A. L. "UNK" QUICK, oysterman - Eastpoint, FL
I met Unk in 2005 when he was pulling his oyster skiff up to the dock after a day spent working out on the Apalachicola Bay. I struck up a conversation with him, and he ended up sharing everything he knows about, well, everything. He told me the ins and outs of oystering. I learned about the folk beliefs of Franklin County natives. He and his wife Gloria talked about their family when we met for milkshakes. Not long after meeting Unk, he gave me a handful of pearls that Gloria found over the years while shucking his catch.
All these years later, I'm still in touch with Unk and Gloria. And I think of them whenever I wear the necklace I had made with those pearls.
Go here for my interview with A. L. "Unk" Quick.
Go here to read my piece on Unk and Gloria that I wrote for The Bitter Southerner.
HALLIE STREATER, farmer - Black Hawk, MS
At first, Hallie Streater didn't have time to talk. But when my friend Spooney Kenter vouched for me, she made time. I interviewed Hallie in 2011 as part of a project documenting the Downtown Greenwood Farmers' Market. Every time I found myself back in Greenwood, I'd look for her under the shade tree across from Delta Feed, where she'd park her truck and put out a table to sell her vegetables. I get to catch up with Mrs. Streater just about every time I pass back though Greenwood which, these days, is at least once a year. Here's a picture of her with my daughter when we saw Mrs. Streater in 2019.
Go here for my interview with Hallie Streater.
MARIA DEL CARMEN FLORES, entrepreneur - San Francisco, CA
My 2013 interview with Maria del Carmen Flores was a career first for me: Maria doesn't speak English. I worked with a translator to document her story. But, even with the language barrier, Maria and I made a connection. I take advantage of Google Translate to send her text messages and stay in touch. Now that I'm back in Texas, I should really brush up on my Spanish.
Go here for my interview with Maria del Carmen Flores.

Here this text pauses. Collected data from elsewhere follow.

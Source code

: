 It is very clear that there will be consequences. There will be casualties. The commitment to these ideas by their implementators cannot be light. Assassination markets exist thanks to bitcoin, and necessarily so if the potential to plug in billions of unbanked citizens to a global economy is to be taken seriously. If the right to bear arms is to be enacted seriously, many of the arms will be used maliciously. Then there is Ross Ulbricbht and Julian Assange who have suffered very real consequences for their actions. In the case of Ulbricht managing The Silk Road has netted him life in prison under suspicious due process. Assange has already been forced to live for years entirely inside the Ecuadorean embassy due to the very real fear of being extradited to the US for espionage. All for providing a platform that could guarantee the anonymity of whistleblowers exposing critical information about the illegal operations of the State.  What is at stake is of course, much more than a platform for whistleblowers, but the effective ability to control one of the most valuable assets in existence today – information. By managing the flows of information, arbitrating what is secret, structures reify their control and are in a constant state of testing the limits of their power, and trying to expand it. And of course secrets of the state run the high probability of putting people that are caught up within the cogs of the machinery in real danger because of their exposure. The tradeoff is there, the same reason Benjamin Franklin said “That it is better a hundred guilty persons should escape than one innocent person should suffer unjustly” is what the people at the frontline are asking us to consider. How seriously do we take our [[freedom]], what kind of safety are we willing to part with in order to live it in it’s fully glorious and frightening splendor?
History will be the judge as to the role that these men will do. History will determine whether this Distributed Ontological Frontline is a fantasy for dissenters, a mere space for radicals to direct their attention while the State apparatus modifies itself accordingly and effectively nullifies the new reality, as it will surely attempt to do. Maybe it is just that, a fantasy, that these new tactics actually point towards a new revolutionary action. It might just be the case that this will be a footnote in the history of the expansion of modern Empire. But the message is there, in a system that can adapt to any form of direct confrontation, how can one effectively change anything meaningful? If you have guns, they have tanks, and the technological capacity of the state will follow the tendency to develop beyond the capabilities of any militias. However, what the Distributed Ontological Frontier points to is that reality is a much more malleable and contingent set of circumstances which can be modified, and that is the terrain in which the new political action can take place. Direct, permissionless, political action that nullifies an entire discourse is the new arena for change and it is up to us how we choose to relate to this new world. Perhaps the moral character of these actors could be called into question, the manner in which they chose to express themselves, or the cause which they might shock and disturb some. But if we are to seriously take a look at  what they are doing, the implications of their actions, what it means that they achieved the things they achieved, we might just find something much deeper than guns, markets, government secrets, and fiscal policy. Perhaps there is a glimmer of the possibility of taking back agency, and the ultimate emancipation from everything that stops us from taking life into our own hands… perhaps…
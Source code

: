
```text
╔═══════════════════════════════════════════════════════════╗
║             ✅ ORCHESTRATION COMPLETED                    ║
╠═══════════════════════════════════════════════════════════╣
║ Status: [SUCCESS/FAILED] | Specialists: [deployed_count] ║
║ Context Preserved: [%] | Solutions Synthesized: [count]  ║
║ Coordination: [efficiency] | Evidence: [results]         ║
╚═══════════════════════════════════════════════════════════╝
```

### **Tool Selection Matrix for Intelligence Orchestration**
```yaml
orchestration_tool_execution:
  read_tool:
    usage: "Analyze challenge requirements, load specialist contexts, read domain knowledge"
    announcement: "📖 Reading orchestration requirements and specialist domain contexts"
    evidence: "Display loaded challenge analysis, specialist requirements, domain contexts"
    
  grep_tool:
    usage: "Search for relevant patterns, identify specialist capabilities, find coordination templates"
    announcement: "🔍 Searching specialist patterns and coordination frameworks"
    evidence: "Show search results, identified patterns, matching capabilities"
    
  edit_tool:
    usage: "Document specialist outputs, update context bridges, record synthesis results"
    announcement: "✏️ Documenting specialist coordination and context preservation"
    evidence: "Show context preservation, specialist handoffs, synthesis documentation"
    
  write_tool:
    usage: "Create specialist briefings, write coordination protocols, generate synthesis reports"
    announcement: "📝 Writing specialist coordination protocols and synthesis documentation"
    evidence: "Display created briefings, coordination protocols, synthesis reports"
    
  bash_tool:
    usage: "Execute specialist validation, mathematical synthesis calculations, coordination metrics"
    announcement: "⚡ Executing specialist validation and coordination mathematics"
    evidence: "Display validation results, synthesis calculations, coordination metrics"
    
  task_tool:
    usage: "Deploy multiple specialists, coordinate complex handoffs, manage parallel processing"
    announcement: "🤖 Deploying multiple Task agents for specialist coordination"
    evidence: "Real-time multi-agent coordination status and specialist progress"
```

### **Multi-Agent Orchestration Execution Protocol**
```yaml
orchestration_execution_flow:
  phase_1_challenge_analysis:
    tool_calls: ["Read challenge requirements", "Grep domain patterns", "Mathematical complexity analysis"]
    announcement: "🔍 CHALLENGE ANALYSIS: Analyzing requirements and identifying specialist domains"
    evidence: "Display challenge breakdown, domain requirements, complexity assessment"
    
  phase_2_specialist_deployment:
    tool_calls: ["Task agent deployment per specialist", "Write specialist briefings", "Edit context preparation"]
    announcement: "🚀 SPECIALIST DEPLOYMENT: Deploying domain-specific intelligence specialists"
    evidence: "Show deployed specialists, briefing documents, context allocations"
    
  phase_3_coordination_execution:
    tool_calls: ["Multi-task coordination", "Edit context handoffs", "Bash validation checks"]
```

LEROY "SPOONEY" KENTER JR., pitmaster - Greenwood, MS
I first met Spooney Kenter back in 2003. I wandered into his barbecue restaurant, had a plate of ribs, and asked him for an interview. He generously obliged. For the 13 years I lived in Mississippi, I saw Spooney regularly. I'd stop by his house in Greenwood's Baptist Town neighborhood with my daughter for a visit. I invited him to speak to groups of my workshop students, and he cooked for many SFA events. Since I moved back to Texas, I've had a mad craving for his smoked chicken wings. But I still visit him when I head back through Mississippi. Spooney doesn't cook much anymore, but he's always up for good conversation.
Go here to get a taste of all of my interviews with Leroy "Spooney" Kenter Jr.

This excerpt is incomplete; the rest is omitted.